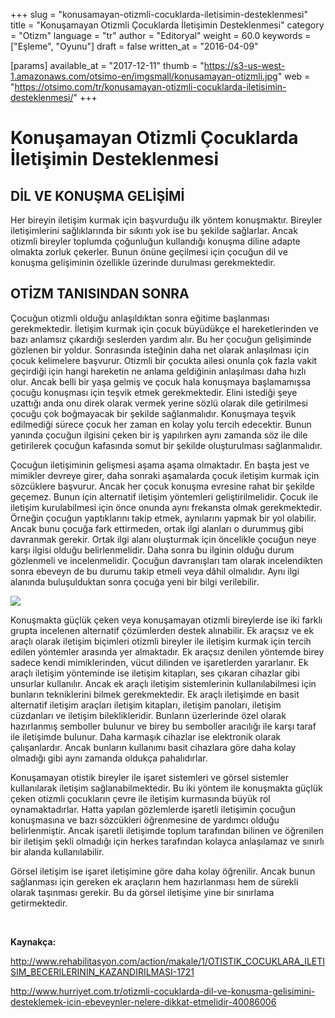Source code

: +++
slug = "konusamayan-otizmli-cocuklarda-iletisimin-desteklenmesi"
title = "Konuşamayan Otizmli Çocuklarda İletişimin Desteklenmesi"
category = "Otizm"
language = "tr"
author = "Editoryal"
weight = 60.0
keywords = ["Eşleme", "Oyunu"]
draft = false
written_at = "2016-04-09"

[params]
available_at = "2017-12-11"
thumb = "https://s3-us-west-1.amazonaws.com/otsimo-en/imgsmall/konusamayan-otizmli.jpg"
web = "https://otsimo.com/tr/konusamayan-otizmli-cocuklarda-iletisimin-desteklenmesi/"
+++



# Konuşamayan Otizmli Çocuklarda İletişimin Desteklenmesi

## DİL VE KONUŞMA GELİŞİMİ
Her bireyin iletişim kurmak için başvurduğu ilk yöntem konuşmaktır. Bireyler iletişimlerini sağlıklarında bir sıkıntı yok ise bu şekilde sağlarlar. Ancak otizmli bireyler toplumda çoğunluğun kullandığı konuşma diline adapte olmakta zorluk çekerler. Bunun önüne geçilmesi için çocuğun dil ve konuşma gelişiminin özellikle üzerinde durulması gerekmektedir.

## OTİZM TANISINDAN SONRA

Çocuğun otizmli olduğu anlaşıldıktan sonra eğitime başlanması gerekmektedir. İletişim kurmak için çocuk büyüdükçe el hareketlerinden ve bazı anlamsız çıkardığı seslerden yardım alır. Bu her çocuğun gelişiminde gözlenen bir yoldur. Sonrasında isteğinin daha net olarak anlaşılması için çocuk kelimelere başvurur. Otizmli bir çocukta ailesi onunla çok fazla vakit geçirdiği için hangi hareketin ne anlama geldiğinin anlaşılması daha hızlı olur. Ancak belli bir yaşa gelmiş ve çocuk hala konuşmaya başlamamışsa çocuğu konuşması için teşvik etmek gerekmektedir. Elini istediği şeye uzattığı anda onu direk olarak vermek yerine sözlü olarak dile getirilmesi çocuğu çok boğmayacak bir şekilde sağlanmalıdır. Konuşmaya teşvik edilmediği sürece çocuk her zaman en kolay yolu tercih edecektir. Bunun yanında çocuğun ilgisini çeken bir iş yapılırken aynı zamanda söz ile dile getirilerek çocuğun kafasında somut bir şekilde oluşturulması sağlanmalıdır.

Çocuğun iletişiminin gelişmesi aşama aşama olmaktadır. En başta jest ve mimikler devreye girer, daha sonraki aşamalarda çocuk iletişim kurmak için sözcüklere başvurur. Ancak her çocuk konuşma evresine rahat bir şekilde geçemez. Bunun için alternatif iletişim yöntemleri geliştirilmelidir. Çocuk ile iletişim kurulabilmesi için önce onunda aynı frekansta olmak gerekmektedir. Örneğin çocuğun yaptıklarını takip etmek, aynılarını yapmak bir yol olabilir. Ancak bunu çocuğa fark ettirmeden, ortak ilgi alanları o durummuş gibi davranmak gerekir. Ortak ilgi alanı oluşturmak için öncelikle çocuğun neye karşı ilgisi olduğu belirlenmelidir. Daha sonra bu ilginin olduğu durum gözlenmeli ve incelenmelidir. Çocuğun davranışları tam olarak incelendikten sonra ebeveyn de bu durumu takip etmeli veya dâhil olmalıdır. Aynı ilgi alanında buluşulduktan sonra çocuğa yeni bir bilgi verilebilir.

![](https://s3-us-west-1.amazonaws.com/otsimo-en/imgsmall/blog_ici/play_tablets.jpg)

Konuşmakta güçlük çeken veya konuşamayan otizmli bireylerde ise iki farklı grupta incelenen alternatif çözümlerden destek alınabilir. Ek araçsız ve ek araçlı olarak iletişim biçimleri otizmli bireyler ile iletişim kurmak için tercih edilen yöntemler arasında yer almaktadır. Ek araçsız denilen yöntemde birey sadece kendi mimiklerinden, vücut dilinden ve işaretlerden yararlanır. Ek araçlı iletişim yönteminde ise iletişim kitapları, ses çıkaran cihazlar gibi unsurlar kullanılır. Ancak ek araçlı iletişim sistemlerinin kullanılabilmesi için bunların tekniklerini bilmek gerekmektedir. Ek araçlı iletişimde en basit alternatif iletişim araçları iletişim kitapları, iletişim panoları, iletişim cüzdanları ve iletişim bileklikleridir. Bunların üzerlerinde özel olarak hazırlanmış semboller bulunur ve birey bu semboller aracılığı ile karşı taraf ile iletişimde bulunur. Daha karmaşık cihazlar ise elektronik olarak çalışanlardır. Ancak bunların kullanımı basit cihazlara göre daha kolay olmadığı gibi aynı zamanda oldukça pahalıdırlar.

Konuşamayan otistik bireyler ile işaret sistemleri ve görsel sistemler kullanılarak iletişim sağlanabilmektedir. Bu iki yöntem ile konuşmakta güçlük çeken otizmli çocukların çevre ile iletişim kurmasında büyük rol oynamaktadırlar. Hatta yapılan gözlemlerde işaretli iletişimin çocuğun konuşmasına ve bazı sözcükleri öğrenmesine de yardımcı olduğu belirlenmiştir. Ancak işaretli iletişimde toplum tarafından bilinen ve öğrenilen bir iletişim şekli olmadığı için herkes tarafından kolayca anlaşılamaz ve sınırlı bir alanda kullanılabilir.

Görsel iletişim ise işaret iletişimine göre daha kolay öğrenilir. Ancak bunun sağlanması için gereken ek araçların hem hazırlanması hem de sürekli olarak taşınması gerekir. Bu da görsel iletişime yine bir sınırlama getirmektedir.

 

**Kaynakça:**

http://www.rehabilitasyon.com/action/makale/1/OTISTIK_COCUKLARA_ILETISIM_BECERILERININ_KAZANDIRILMASI-1721

http://www.hurriyet.com.tr/otizmli-cocuklarda-dil-ve-konusma-gelisimini-desteklemek-icin-ebeveynler-nelere-dikkat-etmelidir-40086006
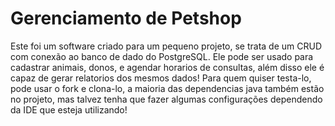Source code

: # Gerenciamento de Petshop

Este foi um software criado para um pequeno projeto, se trata de um CRUD com conexão ao banco de dado do PostgreSQL. Ele pode ser usado para cadastrar animais, donos, e agendar horarios de consultas, além disso ele é capaz de gerar relatorios dos mesmos dados! Para quem quiser testa-lo, pode usar o fork e clona-lo, a maioria das dependencias java também estão no projeto, mas talvez tenha que fazer algumas configurações dependendo da IDE que esteja utilizando!
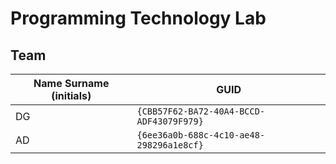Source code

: # Programming Technology Lab

## Team

| Name Surname (initials) | GUID                                     |
| ----------------------- | ---------------------------------------- |
| DG                      | `{CBB57F62-BA72-40A4-BCCD-ADF43079F979}` |
| AD                      | `{6ee36a0b-688c-4c10-ae48-298296a1e8cf}`                        |
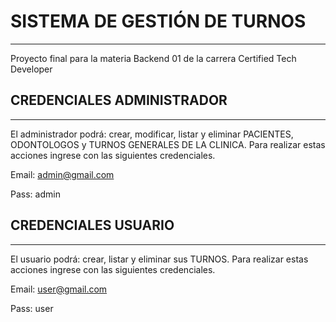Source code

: # SISTEMA DE GESTIÓN DE TURNOS
___

Proyecto final para la materia Backend 01 de la carrera Certified Tech Developer

## CREDENCIALES ADMINISTRADOR
___

El administrador podrá: crear, modificar, listar y eliminar PACIENTES, ODONTOLOGOS y 
TURNOS GENERALES DE LA CLINICA. Para realizar estas acciones ingrese con las siguientes credenciales.

Email: admin@gmail.com

Pass: admin

## CREDENCIALES USUARIO
___

El usuario podrá: crear, listar y eliminar sus TURNOS. 
Para realizar estas acciones ingrese con las siguientes credenciales.

Email: user@gmail.com

Pass: user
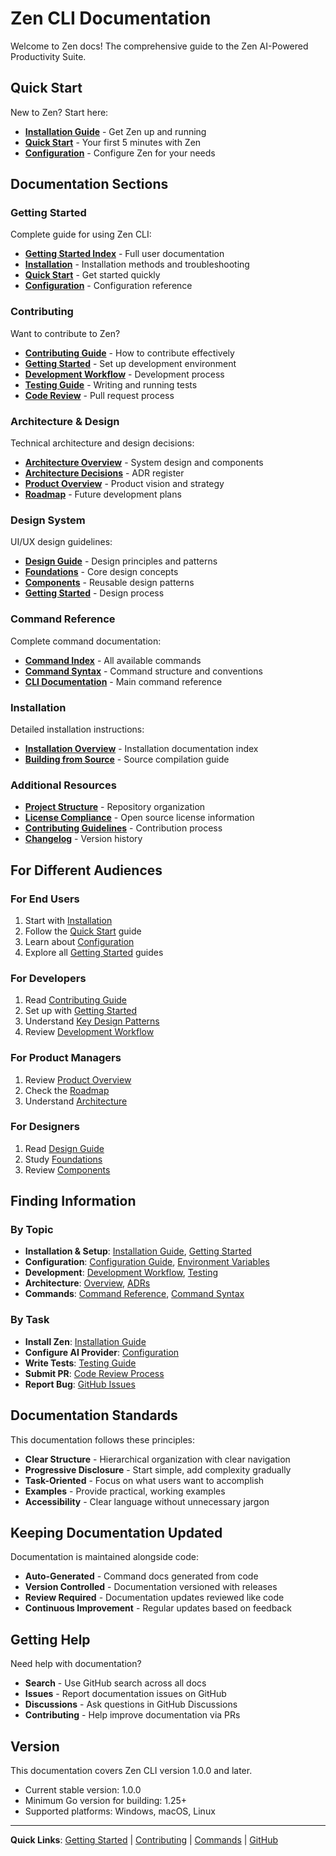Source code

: # Zen CLI Documentation

Welcome to Zen docs! The comprehensive guide to the Zen AI-Powered Productivity Suite.

## Quick Start

New to Zen? Start here:

- **[Installation Guide](getting-started/installation.md)** - Get Zen up and running
- **[Quick Start](getting-started/quick-start.md)** - Your first 5 minutes with Zen
- **[Configuration](getting-started/configuration.md)** - Configure Zen for your needs

## Documentation Sections

### Getting Started

Complete guide for using Zen CLI:

- **[Getting Started Index](getting-started/README.md)** - Full user documentation
- **[Installation](getting-started/installation.md)** - Installation methods and troubleshooting
- **[Quick Start](getting-started/quick-start.md)** - Get started quickly
- **[Configuration](getting-started/configuration.md)** - Configuration reference

### Contributing

Want to contribute to Zen?

- **[Contributing Guide](contributing/README.md)** - How to contribute effectively
- **[Getting Started](contributing/getting-started.md)** - Set up development environment
- **[Development Workflow](contributing/development-workflow.md)** - Development process
- **[Testing Guide](contributing/testing.md)** - Writing and running tests
- **[Code Review](contributing/code-review.md)** - Pull request process

### Architecture & Design

Technical architecture and design decisions:

- **[Architecture Overview](architecture/overview.md)** - System design and components
- **[Architecture Decisions](architecture/decisions/register.md)** - ADR register
- **[Product Overview](architecture/product-overview.md)** - Product vision and strategy
- **[Roadmap](architecture/roadmap.md)** - Future development plans

### Design System

UI/UX design guidelines:

- **[Design Guide](design/README.md)** - Design principles and patterns
- **[Foundations](design/foundations/README.md)** - Core design concepts
- **[Components](design/components/README.md)** - Reusable design patterns
- **[Getting Started](design/getting-started/README.md)** - Design process

### Command Reference

Complete command documentation:

- **[Command Index](zen/index.md)** - All available commands
- **[Command Syntax](command-line-syntax.md)** - Command structure and conventions
- **[CLI Documentation](zen/zen.md)** - Main command reference

### Installation

Detailed installation instructions:

- **[Installation Overview](installation/README.md)** - Installation documentation index
- **[Building from Source](installation/install-source.md)** - Source compilation guide

### Additional Resources

- **[Project Structure](project-structure.md)** - Repository organization
- **[License Compliance](license-compliance.md)** - Open source license information
- **[Contributing Guidelines](../CONTRIBUTING)** - Contribution process
- **[Changelog](../CHANGELOG.md)** - Version history

## For Different Audiences

### For End Users

1. Start with [Installation](getting-started/installation.md)
2. Follow the [Quick Start](getting-started/quick-start.md) guide
3. Learn about [Configuration](getting-started/configuration.md)
4. Explore all [Getting Started](getting-started/README.md) guides

### For Developers

1. Read [Contributing Guide](contributing/README.md)
2. Set up with [Getting Started](contributing/getting-started.md)
3. Understand [Key Design Patterns](contributing/design-patterns.md)
4. Review [Development Workflow](contributing/development-workflow.md)

### For Product Managers

1. Review [Product Overview](architecture/product-overview.md)
2. Check the [Roadmap](architecture/roadmap.md)
3. Understand [Architecture](architecture/overview.md)

### For Designers

1. Read [Design Guide](design/README.md)
2. Study [Foundations](design/foundations/README.md)
3. Review [Components](design/components/README.md)

## Finding Information

### By Topic

- **Installation & Setup**: [Installation Guide](getting-started/installation.md), [Getting Started](contributing/getting-started.md)
- **Configuration**: [Configuration Guide](getting-started/configuration.md), [Environment Variables](getting-started/README.md#environment-variables)
- **Development**: [Development Workflow](contributing/development-workflow.md), [Testing](contributing/testing.md)
- **Architecture**: [Overview](architecture/overview.md), [ADRs](architecture/decisions/register.md)
- **Commands**: [Command Reference](zen/index.md), [Command Syntax](command-line-syntax.md)

### By Task

- **Install Zen**: [Installation Guide](getting-started/installation.md)
- **Configure AI Provider**: [Configuration](getting-started/configuration.md#ai-provider-configuration)
- **Write Tests**: [Testing Guide](contributing/testing.md)
- **Submit PR**: [Code Review Process](contributing/code-review.md)
- **Report Bug**: [GitHub Issues](https://github.com/zen-org/zen/issues)

## Documentation Standards

This documentation follows these principles:

- **Clear Structure** - Hierarchical organization with clear navigation
- **Progressive Disclosure** - Start simple, add complexity gradually
- **Task-Oriented** - Focus on what users want to accomplish
- **Examples** - Provide practical, working examples
- **Accessibility** - Clear language without unnecessary jargon

## Keeping Documentation Updated

Documentation is maintained alongside code:

- **Auto-Generated** - Command docs generated from code
- **Version Controlled** - Documentation versioned with releases
- **Review Required** - Documentation updates reviewed like code
- **Continuous Improvement** - Regular updates based on feedback

## Getting Help

Need help with documentation?

- **Search** - Use GitHub search across all docs
- **Issues** - Report documentation issues on GitHub
- **Discussions** - Ask questions in GitHub Discussions
- **Contributing** - Help improve documentation via PRs

## Version

This documentation covers Zen CLI version 1.0.0 and later.

- Current stable version: 1.0.0
- Minimum Go version for building: 1.25+
- Supported platforms: Windows, macOS, Linux

---

**Quick Links**: [Getting Started](getting-started/README.md) | [Contributing](contributing/README.md) | [Commands](zen/index.md) | [GitHub](https://github.com/zen-org/zen)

____

• _Problem_
Among the records above, repeat exactly the line with "- **[Building from", the line with "### For Product Managers", and every line in between, and only those.

• _Output of the task_
- **[Building from Source](installation/install-source.md)** - Source compilation guide

### Additional Resources

- **[Project Structure](project-structure.md)** - Repository organization
- **[License Compliance](license-compliance.md)** - Open source license information
- **[Contributing Guidelines](../CONTRIBUTING)** - Contribution process
- **[Changelog](../CHANGELOG.md)** - Version history

## For Different Audiences

### For End Users

1. Start with [Installation](getting-started/installation.md)
2. Follow the [Quick Start](getting-started/quick-start.md) guide
3. Learn about [Configuration](getting-started/configuration.md)
4. Explore all [Getting Started](getting-started/README.md) guides

### For Developers

1. Read [Contributing Guide](contributing/README.md)
2. Set up with [Getting Started](contributing/getting-started.md)
3. Understand [Key Design Patterns](contributing/design-patterns.md)
4. Review [Development Workflow](contributing/development-workflow.md)

### For Product Managers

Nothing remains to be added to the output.